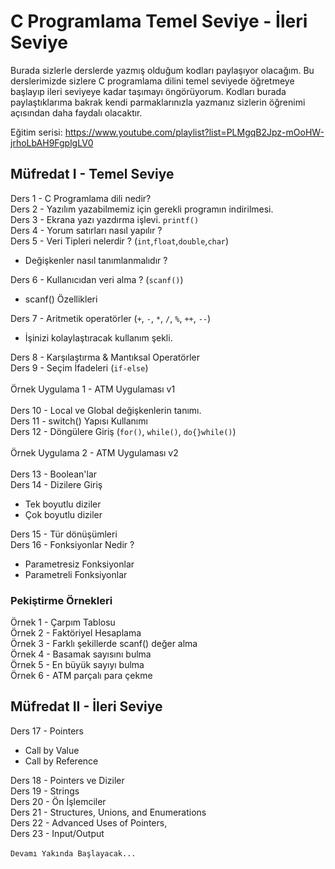 # C Programlama Temel Seviye - İleri Seviye

Burada sizlerle derslerde yazmış olduğum kodları paylaşıyor olacağım. Bu derslerimizde sizlere C programlama dilini temel seviyede öğretmeye başlayıp ileri seviyeye kadar taşımayı öngörüyorum. Kodları burada paylaştıklarıma bakrak kendi parmaklarınızla yazmanız sizlerin öğrenimi açısından daha faydalı olacaktır. 

Eğitim serisi: https://www.youtube.com/playlist?list=PLMgqB2Jpz-mOoHW-jrhoLbAH9FgplgLV0

## Müfredat I - Temel Seviye

Ders 1 - C Programlama dili nedir? <br/>
Ders 2 - Yazılım yazabilmemiz için gerekli programın indirilmesi. <br/> 
Ders 3 - Ekrana yazı yazdırma işlevi. `printf()`<br/>
Ders 4 - Yorum satırları nasıl yapılır ?<br/>
Ders 5 - Veri Tipleri nelerdir ? (`int`,`float`,`double`,`char`)<br/>
- Değişkenler nasıl tanımlanmalıdır ? <br/>

Ders 6 - Kullanıcıdan veri alma ? (`scanf()`)<br/>
- scanf() Özellikleri <br/>

Ders 7 - Aritmetik operatörler (`+`, `-`, `*`, `/`, `%`, `++`, `--`)	<br/>
- İşinizi kolaylaştıracak kullanım şekli.<br/>


Ders 8 - Karşılaştırma & Mantıksal Operatörler <br/>
Ders 9 - Seçim İfadeleri (`if-else`) 	<br/>
<br/>
Örnek Uygulama 1 - ATM Uygulaması v1<br/>
<br/>
Ders 10 - Local ve Global değişkenlerin tanımı. <br/>
Ders 11 - switch() Yapısı Kullanımı<br/>
Ders 12 - Döngülere Giriş (`for()`, `while()`, `do{}while()`)<br/>
<br/>
Örnek Uygulama 2 - ATM Uygulaması v2<br/>
<br/>
Ders 13 - Boolean'lar<br/>
Ders 14 - Dizilere Giriş<br/>
- Tek boyutlu diziler <br/>
- Çok boyutlu diziler <br/>

Ders 15 - Tür dönüşümleri<br/>
Ders 16 - Fonksiyonlar Nedir ?<br/>
- Parametresiz Fonksiyonlar<br/>
- Parametreli Fonksiyonlar<br/>

### Pekiştirme Örnekleri
Örnek 1 - Çarpım Tablosu<br/>
Örnek 2 - Faktöriyel Hesaplama<br/>
Örnek 3 - Farklı şekillerde scanf() değer alma<br/>
Örnek 4 - Basamak sayısını bulma<br/>
Örnek 5 - En büyük sayıyı bulma<br/>
Örnek 6 - ATM parçalı para çekme<br/>

## Müfredat II - İleri Seviye

Ders 17 - Pointers<br/>
- Call by Value<br/>
- Call by Reference<br/>

Ders 18 - Pointers ve Diziler<br/>
Ders 19 - Strings<br/>
Ders 20 - Ön İşlemciler	<br/>
Ders 21 - Structures, Unions, and Enumerations<br/>
Ders 22 - Advanced Uses of Pointers,	<br/>
Ders 23 - Input/Output<br/>
<br/>
`Devamı Yakında Başlayacak...`<br/>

▶ **Work request**
Exactly the lines from the top of the listing through the line with "Örnek 5 - En büyük sayıyı bulma<br/>", and no pictures, should be printed.

▶ **Reply**
 # C Programlama Temel Seviye - İleri Seviye

Burada sizlerle derslerde yazmış olduğum kodları paylaşıyor olacağım. Bu derslerimizde sizlere C programlama dilini temel seviyede öğretmeye başlayıp ileri seviyeye kadar taşımayı öngörüyorum. Kodları burada paylaştıklarıma bakrak kendi parmaklarınızla yazmanız sizlerin öğrenimi açısından daha faydalı olacaktır. 

Eğitim serisi: https://www.youtube.com/playlist?list=PLMgqB2Jpz-mOoHW-jrhoLbAH9FgplgLV0

## Müfredat I - Temel Seviye

Ders 1 - C Programlama dili nedir? <br/>
Ders 2 - Yazılım yazabilmemiz için gerekli programın indirilmesi. <br/> 
Ders 3 - Ekrana yazı yazdırma işlevi. `printf()`<br/>
Ders 4 - Yorum satırları nasıl yapılır ?<br/>
Ders 5 - Veri Tipleri nelerdir ? (`int`,`float`,`double`,`char`)<br/>
- Değişkenler nasıl tanımlanmalıdır ? <br/>

Ders 6 - Kullanıcıdan veri alma ? (`scanf()`)<br/>
- scanf() Özellikleri <br/>

Ders 7 - Aritmetik operatörler (`+`, `-`, `*`, `/`, `%`, `++`, `--`)	<br/>
- İşinizi kolaylaştıracak kullanım şekli.<br/>


Ders 8 - Karşılaştırma & Mantıksal Operatörler <br/>
Ders 9 - Seçim İfadeleri (`if-else`) 	<br/>
<br/>
Örnek Uygulama 1 - ATM Uygulaması v1<br/>
<br/>
Ders 10 - Local ve Global değişkenlerin tanımı. <br/>
Ders 11 - switch() Yapısı Kullanımı<br/>
Ders 12 - Döngülere Giriş (`for()`, `while()`, `do{}while()`)<br/>
<br/>
Örnek Uygulama 2 - ATM Uygulaması v2<br/>
<br/>
Ders 13 - Boolean'lar<br/>
Ders 14 - Dizilere Giriş<br/>
- Tek boyutlu diziler <br/>
- Çok boyutlu diziler <br/>

Ders 15 - Tür dönüşümleri<br/>
Ders 16 - Fonksiyonlar Nedir ?<br/>
- Parametresiz Fonksiyonlar<br/>
- Parametreli Fonksiyonlar<br/>

### Pekiştirme Örnekleri
Örnek 1 - Çarpım Tablosu<br/>
Örnek 2 - Faktöriyel Hesaplama<br/>
Örnek 3 - Farklı şekillerde scanf() değer alma<br/>
Örnek 4 - Basamak sayısını bulma<br/>
Örnek 5 - En büyük sayıyı bulma<br/>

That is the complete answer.